En période de crise, les structures de l’économie sociale et solidaire ont plus que jamais besoin de financement. De nombreux produits permettent aux épargnants de les financer. C’est le moment de sauter le pas

 

Le taux d’épargne des Français est au plus haut et que les Français sont de plus en plus nombreux à vouloir épargner, l’enjeu sera de trouver le juste équilibre entre l’incitation à consommer et l’orientation de l’épargne vers le financement de l’appareil productif dans une perspective de moyen-long terme. Consommer bio, réduire ses déchets, privilégier les transports en commun… Si ces comportements sont entrés dans la norme pour de nombreux Français, qu’en est-il de leurs placements ?

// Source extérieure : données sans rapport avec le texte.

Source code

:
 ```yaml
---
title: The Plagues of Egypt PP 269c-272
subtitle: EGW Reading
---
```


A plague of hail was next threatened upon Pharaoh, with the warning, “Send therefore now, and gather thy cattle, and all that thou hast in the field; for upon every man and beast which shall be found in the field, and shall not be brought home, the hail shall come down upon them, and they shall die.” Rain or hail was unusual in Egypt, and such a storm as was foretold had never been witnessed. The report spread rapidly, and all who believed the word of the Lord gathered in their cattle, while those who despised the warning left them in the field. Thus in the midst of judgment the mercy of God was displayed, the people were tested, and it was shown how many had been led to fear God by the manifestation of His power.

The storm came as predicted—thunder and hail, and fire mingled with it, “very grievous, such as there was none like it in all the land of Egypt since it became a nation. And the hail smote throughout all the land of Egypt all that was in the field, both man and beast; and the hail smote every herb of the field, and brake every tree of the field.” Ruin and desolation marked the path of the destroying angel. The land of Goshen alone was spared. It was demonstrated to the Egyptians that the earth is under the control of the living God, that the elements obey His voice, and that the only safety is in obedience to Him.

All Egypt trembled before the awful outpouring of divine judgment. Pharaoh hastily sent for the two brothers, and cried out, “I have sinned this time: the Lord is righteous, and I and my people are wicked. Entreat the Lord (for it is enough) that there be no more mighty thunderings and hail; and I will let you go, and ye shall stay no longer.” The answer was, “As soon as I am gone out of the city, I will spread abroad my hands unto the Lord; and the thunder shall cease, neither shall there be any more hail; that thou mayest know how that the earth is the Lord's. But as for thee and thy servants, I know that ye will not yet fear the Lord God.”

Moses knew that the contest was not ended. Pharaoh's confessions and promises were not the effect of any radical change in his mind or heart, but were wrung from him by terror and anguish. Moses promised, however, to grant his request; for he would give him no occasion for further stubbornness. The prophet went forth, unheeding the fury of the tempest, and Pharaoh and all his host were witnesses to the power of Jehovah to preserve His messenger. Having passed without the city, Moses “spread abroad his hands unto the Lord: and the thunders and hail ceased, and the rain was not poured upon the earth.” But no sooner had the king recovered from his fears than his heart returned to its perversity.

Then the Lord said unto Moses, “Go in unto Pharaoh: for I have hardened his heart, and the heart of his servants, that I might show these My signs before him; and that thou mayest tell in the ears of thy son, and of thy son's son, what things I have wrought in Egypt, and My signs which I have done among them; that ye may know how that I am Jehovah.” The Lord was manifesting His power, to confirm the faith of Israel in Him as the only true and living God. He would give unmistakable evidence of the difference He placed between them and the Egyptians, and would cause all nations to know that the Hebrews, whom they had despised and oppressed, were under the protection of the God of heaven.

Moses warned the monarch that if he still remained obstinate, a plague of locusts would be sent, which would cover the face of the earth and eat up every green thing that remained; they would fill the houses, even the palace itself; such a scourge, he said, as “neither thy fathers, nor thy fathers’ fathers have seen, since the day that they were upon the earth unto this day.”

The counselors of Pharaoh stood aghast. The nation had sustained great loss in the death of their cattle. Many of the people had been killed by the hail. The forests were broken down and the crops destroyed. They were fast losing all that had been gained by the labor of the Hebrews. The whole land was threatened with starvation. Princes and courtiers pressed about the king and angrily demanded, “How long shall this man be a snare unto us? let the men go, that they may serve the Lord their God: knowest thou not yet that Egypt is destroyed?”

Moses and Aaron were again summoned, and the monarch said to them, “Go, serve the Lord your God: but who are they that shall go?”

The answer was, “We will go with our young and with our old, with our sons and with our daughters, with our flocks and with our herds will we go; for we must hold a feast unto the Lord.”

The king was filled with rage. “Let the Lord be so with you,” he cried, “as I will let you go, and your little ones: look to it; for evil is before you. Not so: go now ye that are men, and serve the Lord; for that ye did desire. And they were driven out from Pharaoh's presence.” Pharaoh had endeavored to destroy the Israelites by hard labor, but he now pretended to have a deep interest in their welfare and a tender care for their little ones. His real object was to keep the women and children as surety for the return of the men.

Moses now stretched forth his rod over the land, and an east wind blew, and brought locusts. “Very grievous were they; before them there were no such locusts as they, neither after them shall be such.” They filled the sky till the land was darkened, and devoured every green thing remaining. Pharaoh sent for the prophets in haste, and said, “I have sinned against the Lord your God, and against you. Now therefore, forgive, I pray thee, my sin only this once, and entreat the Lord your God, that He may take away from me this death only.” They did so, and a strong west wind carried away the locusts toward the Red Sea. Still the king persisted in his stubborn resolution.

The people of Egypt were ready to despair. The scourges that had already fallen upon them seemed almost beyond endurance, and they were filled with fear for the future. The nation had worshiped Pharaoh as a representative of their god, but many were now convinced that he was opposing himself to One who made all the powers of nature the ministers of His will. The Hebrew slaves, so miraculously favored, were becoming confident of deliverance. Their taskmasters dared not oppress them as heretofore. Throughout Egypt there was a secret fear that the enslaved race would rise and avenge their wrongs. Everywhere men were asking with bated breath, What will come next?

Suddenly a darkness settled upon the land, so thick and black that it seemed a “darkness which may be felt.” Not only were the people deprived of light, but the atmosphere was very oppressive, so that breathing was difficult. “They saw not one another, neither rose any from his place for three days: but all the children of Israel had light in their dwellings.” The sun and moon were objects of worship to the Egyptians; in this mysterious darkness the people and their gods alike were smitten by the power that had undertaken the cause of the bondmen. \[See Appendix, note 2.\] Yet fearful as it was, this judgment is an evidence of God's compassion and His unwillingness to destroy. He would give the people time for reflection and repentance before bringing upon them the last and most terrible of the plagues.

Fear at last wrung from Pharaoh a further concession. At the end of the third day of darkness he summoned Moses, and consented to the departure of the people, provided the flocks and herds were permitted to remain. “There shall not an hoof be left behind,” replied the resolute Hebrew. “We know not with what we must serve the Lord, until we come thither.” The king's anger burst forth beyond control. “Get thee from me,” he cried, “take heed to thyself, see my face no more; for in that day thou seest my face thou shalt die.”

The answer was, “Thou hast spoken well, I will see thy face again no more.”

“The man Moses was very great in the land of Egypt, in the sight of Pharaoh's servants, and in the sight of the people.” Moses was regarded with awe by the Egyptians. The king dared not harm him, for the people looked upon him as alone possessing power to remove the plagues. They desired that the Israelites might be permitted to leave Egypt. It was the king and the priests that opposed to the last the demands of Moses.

Des nombreux Français déclarent accorder une place importante aux impacts environnementaux et sociaux dans leurs décisions de placements, selon l’enquête 2020 de l’Ifop pour le Forum pour l’investissement responsable (FIR). Les montants investis de façon « responsable », au sens large, par les gestionnaires de fonds français, d’après les calculs de l’Association française de la gestion financière, ont d’ailleurs bondi de 28 % de plus que douze mois auparavant, constituant ainsi 45 % des encours totaux gérés.

A la même période, les volumes d’épargne solidaire se sont envolés de 24 %. Mais ne représentent toujours que 0,29 % de l’épargne financière des ménages…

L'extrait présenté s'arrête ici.